# EXERCISE DETAILS
For this exercise, copy the records below exactly and exclude every image.

# RECORDS FOR THE EXERCISE

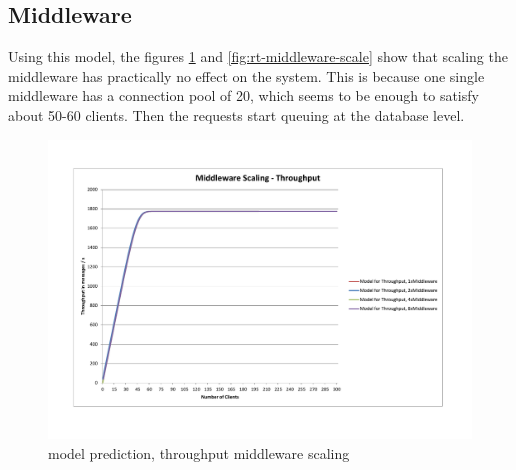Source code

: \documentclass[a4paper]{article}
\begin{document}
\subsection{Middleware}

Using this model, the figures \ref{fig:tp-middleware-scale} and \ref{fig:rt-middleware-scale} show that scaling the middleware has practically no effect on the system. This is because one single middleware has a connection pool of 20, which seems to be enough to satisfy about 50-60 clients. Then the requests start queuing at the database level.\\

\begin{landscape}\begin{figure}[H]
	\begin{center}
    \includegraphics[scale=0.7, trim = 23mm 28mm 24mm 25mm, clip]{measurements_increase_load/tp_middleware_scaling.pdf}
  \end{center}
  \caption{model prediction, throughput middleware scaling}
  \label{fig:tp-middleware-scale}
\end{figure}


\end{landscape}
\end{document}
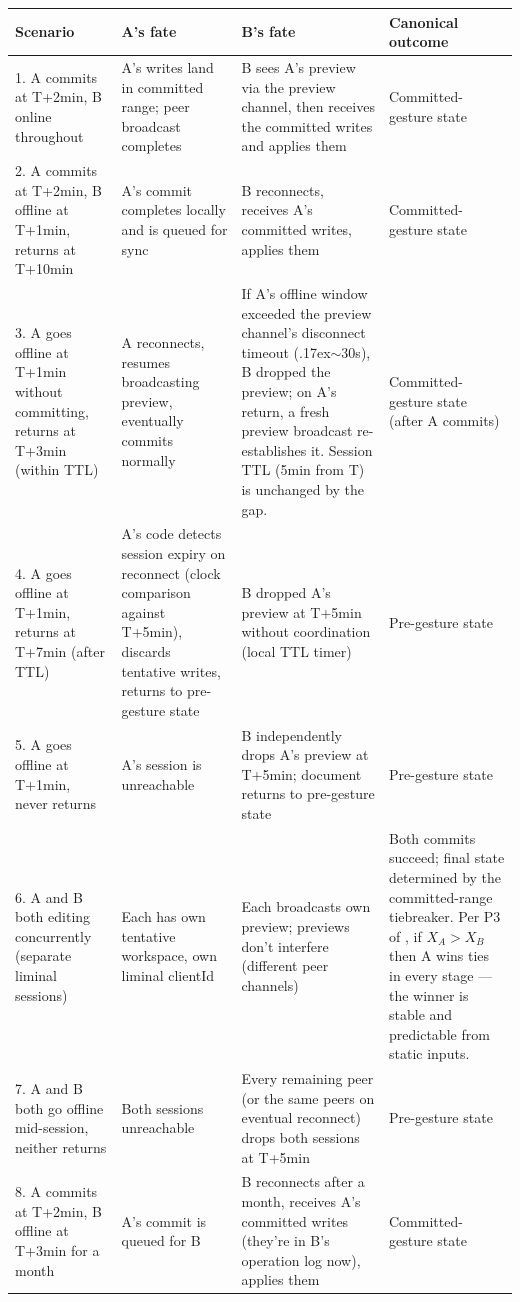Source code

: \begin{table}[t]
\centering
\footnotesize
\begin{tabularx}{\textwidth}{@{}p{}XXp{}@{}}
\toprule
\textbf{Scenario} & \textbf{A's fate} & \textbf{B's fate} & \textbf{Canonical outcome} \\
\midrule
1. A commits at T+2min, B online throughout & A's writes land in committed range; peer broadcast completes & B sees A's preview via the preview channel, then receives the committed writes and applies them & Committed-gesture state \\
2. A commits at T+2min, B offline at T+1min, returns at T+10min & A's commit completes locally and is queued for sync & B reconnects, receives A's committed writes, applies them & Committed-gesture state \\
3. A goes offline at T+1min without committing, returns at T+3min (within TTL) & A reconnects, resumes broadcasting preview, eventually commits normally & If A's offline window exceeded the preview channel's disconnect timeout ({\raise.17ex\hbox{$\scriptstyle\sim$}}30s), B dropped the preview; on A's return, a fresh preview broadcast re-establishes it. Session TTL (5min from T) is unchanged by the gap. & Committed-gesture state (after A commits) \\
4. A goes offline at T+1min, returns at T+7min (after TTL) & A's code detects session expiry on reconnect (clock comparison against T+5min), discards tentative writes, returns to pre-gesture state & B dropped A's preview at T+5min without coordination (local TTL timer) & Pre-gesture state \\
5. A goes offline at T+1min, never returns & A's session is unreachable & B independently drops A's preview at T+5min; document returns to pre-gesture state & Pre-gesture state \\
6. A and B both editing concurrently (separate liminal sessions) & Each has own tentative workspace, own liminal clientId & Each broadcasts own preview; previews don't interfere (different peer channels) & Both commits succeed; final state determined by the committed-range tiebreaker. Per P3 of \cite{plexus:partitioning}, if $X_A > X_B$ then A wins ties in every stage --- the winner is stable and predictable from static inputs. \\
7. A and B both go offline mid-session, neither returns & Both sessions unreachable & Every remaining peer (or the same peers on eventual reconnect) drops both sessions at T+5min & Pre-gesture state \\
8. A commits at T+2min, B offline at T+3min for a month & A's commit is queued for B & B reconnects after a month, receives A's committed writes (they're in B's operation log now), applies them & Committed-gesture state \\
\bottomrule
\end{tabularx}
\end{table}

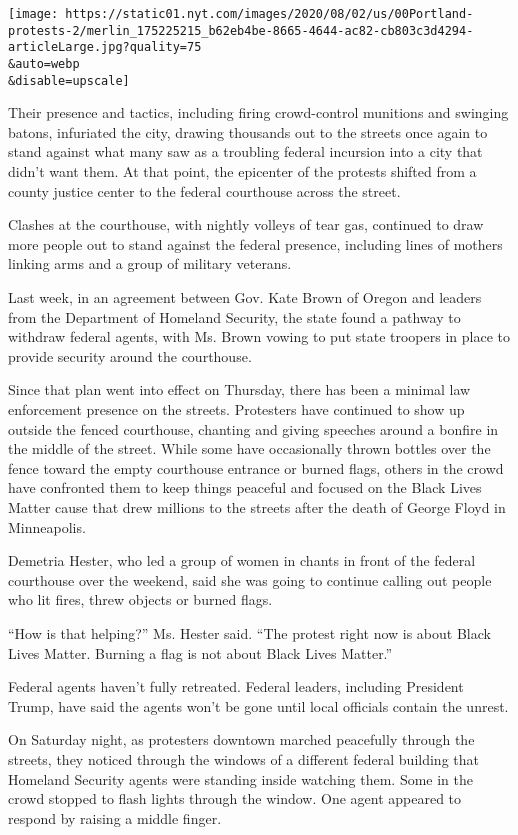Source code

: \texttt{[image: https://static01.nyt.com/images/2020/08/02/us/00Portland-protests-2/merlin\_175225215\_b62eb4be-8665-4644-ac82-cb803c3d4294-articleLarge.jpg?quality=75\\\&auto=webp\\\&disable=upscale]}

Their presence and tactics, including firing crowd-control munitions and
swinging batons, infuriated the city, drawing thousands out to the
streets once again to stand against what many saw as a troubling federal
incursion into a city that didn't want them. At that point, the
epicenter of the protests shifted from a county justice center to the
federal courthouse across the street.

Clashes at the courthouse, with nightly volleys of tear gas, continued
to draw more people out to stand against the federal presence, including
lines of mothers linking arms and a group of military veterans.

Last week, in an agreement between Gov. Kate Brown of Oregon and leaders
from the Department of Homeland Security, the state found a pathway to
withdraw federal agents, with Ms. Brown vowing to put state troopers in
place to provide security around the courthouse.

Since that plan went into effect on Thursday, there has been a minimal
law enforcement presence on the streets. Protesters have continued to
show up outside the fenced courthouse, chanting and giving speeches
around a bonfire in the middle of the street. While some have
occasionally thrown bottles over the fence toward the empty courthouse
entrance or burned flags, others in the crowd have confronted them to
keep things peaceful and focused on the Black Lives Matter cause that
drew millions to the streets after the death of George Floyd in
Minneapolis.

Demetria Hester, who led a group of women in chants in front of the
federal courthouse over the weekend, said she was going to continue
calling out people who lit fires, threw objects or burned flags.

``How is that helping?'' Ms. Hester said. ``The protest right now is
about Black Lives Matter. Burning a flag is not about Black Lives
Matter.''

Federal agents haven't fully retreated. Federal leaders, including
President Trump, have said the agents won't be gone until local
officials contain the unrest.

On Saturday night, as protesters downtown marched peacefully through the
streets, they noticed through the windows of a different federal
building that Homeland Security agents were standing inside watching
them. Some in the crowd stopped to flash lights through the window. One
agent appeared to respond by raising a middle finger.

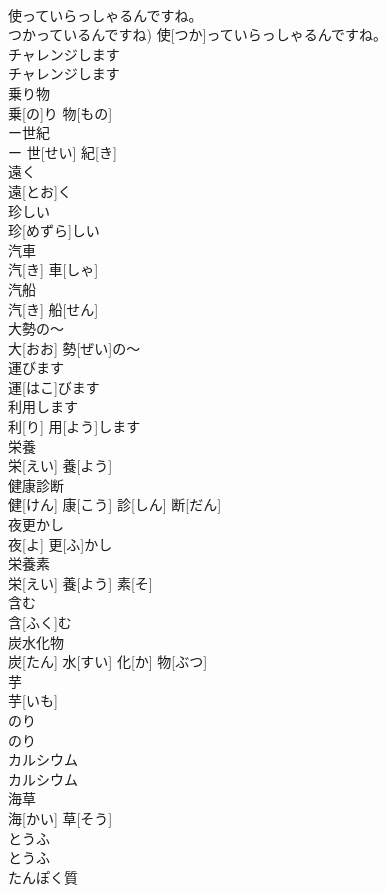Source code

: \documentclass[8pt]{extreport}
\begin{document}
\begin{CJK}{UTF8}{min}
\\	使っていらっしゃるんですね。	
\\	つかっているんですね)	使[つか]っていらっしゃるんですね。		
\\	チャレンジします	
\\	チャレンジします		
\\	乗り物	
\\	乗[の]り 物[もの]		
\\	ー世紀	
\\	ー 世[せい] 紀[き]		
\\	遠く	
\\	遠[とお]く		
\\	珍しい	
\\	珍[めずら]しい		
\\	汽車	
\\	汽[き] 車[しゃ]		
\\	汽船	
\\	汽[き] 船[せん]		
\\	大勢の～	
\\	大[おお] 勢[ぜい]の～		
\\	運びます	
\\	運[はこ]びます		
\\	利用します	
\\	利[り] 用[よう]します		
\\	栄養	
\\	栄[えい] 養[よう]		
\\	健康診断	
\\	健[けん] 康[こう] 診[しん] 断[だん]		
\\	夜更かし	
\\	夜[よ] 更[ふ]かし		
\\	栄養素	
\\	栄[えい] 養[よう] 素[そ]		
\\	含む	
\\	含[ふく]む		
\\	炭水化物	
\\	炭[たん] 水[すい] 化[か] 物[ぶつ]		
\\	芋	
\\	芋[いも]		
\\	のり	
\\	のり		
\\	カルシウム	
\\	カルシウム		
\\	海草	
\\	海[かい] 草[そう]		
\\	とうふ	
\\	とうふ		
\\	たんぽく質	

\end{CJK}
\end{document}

# ANSWER TO THE EXERCISE
Source code

: \documentclass[a4paper]{article}
\begin{document}
\subsection{Middleware}

Using this model, the figures \ref{fig:tp-middleware-scale} and \ref{fig:rt-middleware-scale} show that scaling the middleware has practically no effect on the system. This is because one single middleware has a connection pool of 20, which seems to be enough to satisfy about 50-60 clients. Then the requests start queuing at the database level.\\

\begin{landscape}\begin{figure}[H]
	\begin{center}
    \includegraphics[scale=0.7, trim = 23mm 28mm 24mm 25mm, clip]{measurements_increase_load/tp_middleware_scaling.pdf}
  \end{center}
  \caption{model prediction, throughput middleware scaling}
  \label{fig:tp-middleware-scale}
\end{figure}


\end{landscape}
\end{document}
Source code

: \begin{table}[t]
\centering
\footnotesize
\begin{tabularx}{\textwidth}{@{}p{}XXp{}@{}}
\toprule
\textbf{Scenario} & \textbf{A's fate} & \textbf{B's fate} & \textbf{Canonical outcome} \\
\midrule
1. A commits at T+2min, B online throughout & A's writes land in committed range; peer broadcast completes & B sees A's preview via the preview channel, then receives the committed writes and applies them & Committed-gesture state \\
2. A commits at T+2min, B offline at T+1min, returns at T+10min & A's commit completes locally and is queued for sync & B reconnects, receives A's committed writes, applies them & Committed-gesture state \\
3. A goes offline at T+1min without committing, returns at T+3min (within TTL) & A reconnects, resumes broadcasting preview, eventually commits normally & If A's offline window exceeded the preview channel's disconnect timeout ({\raise.17ex\hbox{$\scriptstyle\sim$}}30s), B dropped the preview; on A's return, a fresh preview broadcast re-establishes it. Session TTL (5min from T) is unchanged by the gap. & Committed-gesture state (after A commits) \\
4. A goes offline at T+1min, returns at T+7min (after TTL) & A's code detects session expiry on reconnect (clock comparison against T+5min), discards tentative writes, returns to pre-gesture state & B dropped A's preview at T+5min without coordination (local TTL timer) & Pre-gesture state \\
5. A goes offline at T+1min, never returns & A's session is unreachable & B independently drops A's preview at T+5min; document returns to pre-gesture state & Pre-gesture state \\
6. A and B both editing concurrently (separate liminal sessions) & Each has own tentative workspace, own liminal clientId & Each broadcasts own preview; previews don't interfere (different peer channels) & Both commits succeed; final state determined by the committed-range tiebreaker. Per P3 of \cite{plexus:partitioning}, if $X_A > X_B$ then A wins ties in every stage --- the winner is stable and predictable from static inputs. \\
7. A and B both go offline mid-session, neither returns & Both sessions unreachable & Every remaining peer (or the same peers on eventual reconnect) drops both sessions at T+5min & Pre-gesture state \\
8. A commits at T+2min, B offline at T+3min for a month & A's commit is queued for B & B reconnects after a month, receives A's committed writes (they're in B's operation log now), applies them & Committed-gesture state \\
\bottomrule
\end{tabularx}
\end{table}

Source code

: \texttt{[image: https://static01.nyt.com/images/2020/08/02/us/00Portland-protests-2/merlin\_175225215\_b62eb4be-8665-4644-ac82-cb803c3d4294-articleLarge.jpg?quality=75\\\&auto=webp\\\&disable=upscale]}

Their presence and tactics, including firing crowd-control munitions and
swinging batons, infuriated the city, drawing thousands out to the
streets once again to stand against what many saw as a troubling federal
incursion into a city that didn't want them. At that point, the
epicenter of the protests shifted from a county justice center to the
federal courthouse across the street.

Clashes at the courthouse, with nightly volleys of tear gas, continued
to draw more people out to stand against the federal presence, including
lines of mothers linking arms and a group of military veterans.

Last week, in an agreement between Gov. Kate Brown of Oregon and leaders
from the Department of Homeland Security, the state found a pathway to
withdraw federal agents, with Ms. Brown vowing to put state troopers in
place to provide security around the courthouse.

Since that plan went into effect on Thursday, there has been a minimal
law enforcement presence on the streets. Protesters have continued to
show up outside the fenced courthouse, chanting and giving speeches
around a bonfire in the middle of the street. While some have
occasionally thrown bottles over the fence toward the empty courthouse
entrance or burned flags, others in the crowd have confronted them to
keep things peaceful and focused on the Black Lives Matter cause that
drew millions to the streets after the death of George Floyd in
Minneapolis.

Demetria Hester, who led a group of women in chants in front of the
federal courthouse over the weekend, said she was going to continue
calling out people who lit fires, threw objects or burned flags.

``How is that helping?'' Ms. Hester said. ``The protest right now is
about Black Lives Matter. Burning a flag is not about Black Lives
Matter.''

Federal agents haven't fully retreated. Federal leaders, including
President Trump, have said the agents won't be gone until local
officials contain the unrest.

On Saturday night, as protesters downtown marched peacefully through the
streets, they noticed through the windows of a different federal
building that Homeland Security agents were standing inside watching
them. Some in the crowd stopped to flash lights through the window. One
agent appeared to respond by raising a middle finger.

Source code

: \documentclass[8pt]{extreport}
\begin{document}
\begin{CJK}{UTF8}{min}
\\	使っていらっしゃるんですね。	
\\	つかっているんですね)	使[つか]っていらっしゃるんですね。		
\\	チャレンジします	
\\	チャレンジします		
\\	乗り物	
\\	乗[の]り 物[もの]		
\\	ー世紀	
\\	ー 世[せい] 紀[き]		
\\	遠く	
\\	遠[とお]く		
\\	珍しい	
\\	珍[めずら]しい		
\\	汽車	
\\	汽[き] 車[しゃ]		
\\	汽船	
\\	汽[き] 船[せん]		
\\	大勢の～	
\\	大[おお] 勢[ぜい]の～		
\\	運びます	
\\	運[はこ]びます		
\\	利用します	
\\	利[り] 用[よう]します		
\\	栄養	
\\	栄[えい] 養[よう]		
\\	健康診断	
\\	健[けん] 康[こう] 診[しん] 断[だん]		
\\	夜更かし	
\\	夜[よ] 更[ふ]かし		
\\	栄養素	
\\	栄[えい] 養[よう] 素[そ]		
\\	含む	
\\	含[ふく]む		
\\	炭水化物	
\\	炭[たん] 水[すい] 化[か] 物[ぶつ]		
\\	芋	
\\	芋[いも]		
\\	のり	
\\	のり		
\\	カルシウム	
\\	カルシウム		
\\	海草	
\\	海[かい] 草[そう]		
\\	とうふ	
\\	とうふ		
\\	たんぽく質	

\end{CJK}
\end{document}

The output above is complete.